WORK ITEM - Match on the string "python" in the entries below and return every matching line.

RECORDS SUPPLIED -
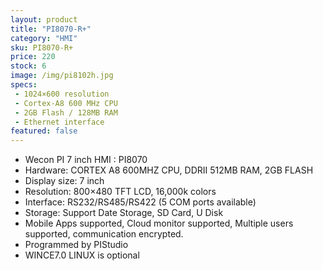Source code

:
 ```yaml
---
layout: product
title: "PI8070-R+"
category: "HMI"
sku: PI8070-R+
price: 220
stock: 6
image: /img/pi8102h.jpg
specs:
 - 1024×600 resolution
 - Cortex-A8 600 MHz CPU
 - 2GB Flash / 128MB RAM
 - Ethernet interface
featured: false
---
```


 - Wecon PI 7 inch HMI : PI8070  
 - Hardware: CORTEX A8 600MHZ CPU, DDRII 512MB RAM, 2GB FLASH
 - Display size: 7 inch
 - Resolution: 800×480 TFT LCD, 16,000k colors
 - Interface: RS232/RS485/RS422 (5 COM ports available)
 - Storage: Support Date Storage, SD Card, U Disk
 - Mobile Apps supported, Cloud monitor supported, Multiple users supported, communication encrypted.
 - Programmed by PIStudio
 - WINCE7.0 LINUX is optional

--

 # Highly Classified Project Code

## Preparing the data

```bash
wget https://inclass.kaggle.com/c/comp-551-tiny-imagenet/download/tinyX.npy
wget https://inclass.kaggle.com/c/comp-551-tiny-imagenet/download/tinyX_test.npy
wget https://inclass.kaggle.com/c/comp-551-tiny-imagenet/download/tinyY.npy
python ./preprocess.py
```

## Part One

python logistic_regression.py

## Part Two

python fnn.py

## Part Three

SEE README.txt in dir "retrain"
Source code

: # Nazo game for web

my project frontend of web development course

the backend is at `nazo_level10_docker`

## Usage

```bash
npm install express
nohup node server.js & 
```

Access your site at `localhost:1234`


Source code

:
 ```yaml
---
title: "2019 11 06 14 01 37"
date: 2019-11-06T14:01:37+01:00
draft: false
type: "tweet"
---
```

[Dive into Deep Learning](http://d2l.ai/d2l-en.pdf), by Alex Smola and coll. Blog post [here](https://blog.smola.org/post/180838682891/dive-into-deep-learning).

* * *

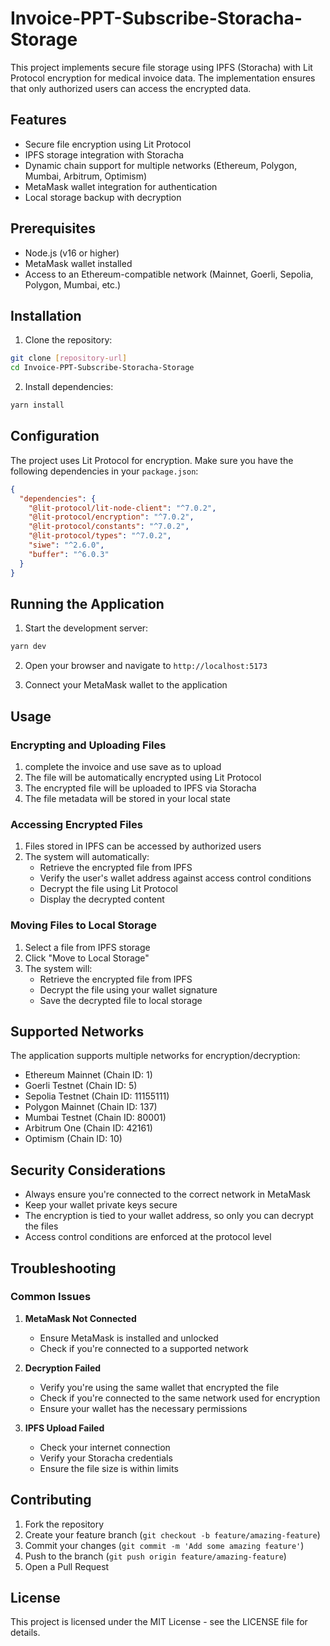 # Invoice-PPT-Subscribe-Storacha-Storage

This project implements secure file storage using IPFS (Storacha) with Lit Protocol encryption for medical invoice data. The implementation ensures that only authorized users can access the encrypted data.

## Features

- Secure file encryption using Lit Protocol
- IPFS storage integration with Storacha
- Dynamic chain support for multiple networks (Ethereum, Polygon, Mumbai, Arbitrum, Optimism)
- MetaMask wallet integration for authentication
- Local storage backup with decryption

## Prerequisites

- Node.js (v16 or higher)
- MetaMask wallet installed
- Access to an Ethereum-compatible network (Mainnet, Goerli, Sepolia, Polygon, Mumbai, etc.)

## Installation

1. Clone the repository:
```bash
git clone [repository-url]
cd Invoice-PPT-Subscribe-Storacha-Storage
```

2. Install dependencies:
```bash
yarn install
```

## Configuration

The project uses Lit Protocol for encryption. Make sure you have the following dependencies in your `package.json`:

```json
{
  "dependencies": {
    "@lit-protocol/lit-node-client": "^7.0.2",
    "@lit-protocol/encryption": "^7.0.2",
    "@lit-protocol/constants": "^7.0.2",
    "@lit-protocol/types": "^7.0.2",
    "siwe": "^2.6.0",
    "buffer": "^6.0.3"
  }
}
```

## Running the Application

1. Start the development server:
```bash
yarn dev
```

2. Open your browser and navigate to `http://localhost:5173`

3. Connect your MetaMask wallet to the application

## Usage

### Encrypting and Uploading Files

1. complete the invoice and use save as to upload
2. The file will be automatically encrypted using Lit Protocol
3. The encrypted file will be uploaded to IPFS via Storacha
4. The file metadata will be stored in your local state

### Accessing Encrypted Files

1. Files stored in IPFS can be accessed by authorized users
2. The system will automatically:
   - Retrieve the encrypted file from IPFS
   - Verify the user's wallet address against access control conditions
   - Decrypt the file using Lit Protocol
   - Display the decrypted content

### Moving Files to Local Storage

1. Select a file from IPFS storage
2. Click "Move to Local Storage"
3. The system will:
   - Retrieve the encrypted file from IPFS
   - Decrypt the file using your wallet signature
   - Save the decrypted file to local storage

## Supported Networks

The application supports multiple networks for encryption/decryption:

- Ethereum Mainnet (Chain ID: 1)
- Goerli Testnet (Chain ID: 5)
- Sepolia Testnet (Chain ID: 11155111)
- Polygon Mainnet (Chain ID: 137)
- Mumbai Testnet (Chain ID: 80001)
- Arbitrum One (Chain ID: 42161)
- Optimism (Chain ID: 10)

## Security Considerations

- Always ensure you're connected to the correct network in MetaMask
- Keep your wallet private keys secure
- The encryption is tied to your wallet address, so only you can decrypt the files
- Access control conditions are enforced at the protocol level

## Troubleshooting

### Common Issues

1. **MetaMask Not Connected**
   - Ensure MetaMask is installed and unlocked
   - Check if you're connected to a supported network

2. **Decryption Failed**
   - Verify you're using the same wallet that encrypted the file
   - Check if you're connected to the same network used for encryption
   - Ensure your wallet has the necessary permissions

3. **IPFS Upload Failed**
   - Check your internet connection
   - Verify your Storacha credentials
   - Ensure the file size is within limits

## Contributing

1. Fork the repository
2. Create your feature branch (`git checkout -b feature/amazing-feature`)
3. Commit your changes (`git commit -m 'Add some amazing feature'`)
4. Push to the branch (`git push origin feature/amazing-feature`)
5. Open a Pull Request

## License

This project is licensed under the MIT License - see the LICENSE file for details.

TASK OUTPUT -
python ./preprocess.py
python logistic_regression.py
python fnn.py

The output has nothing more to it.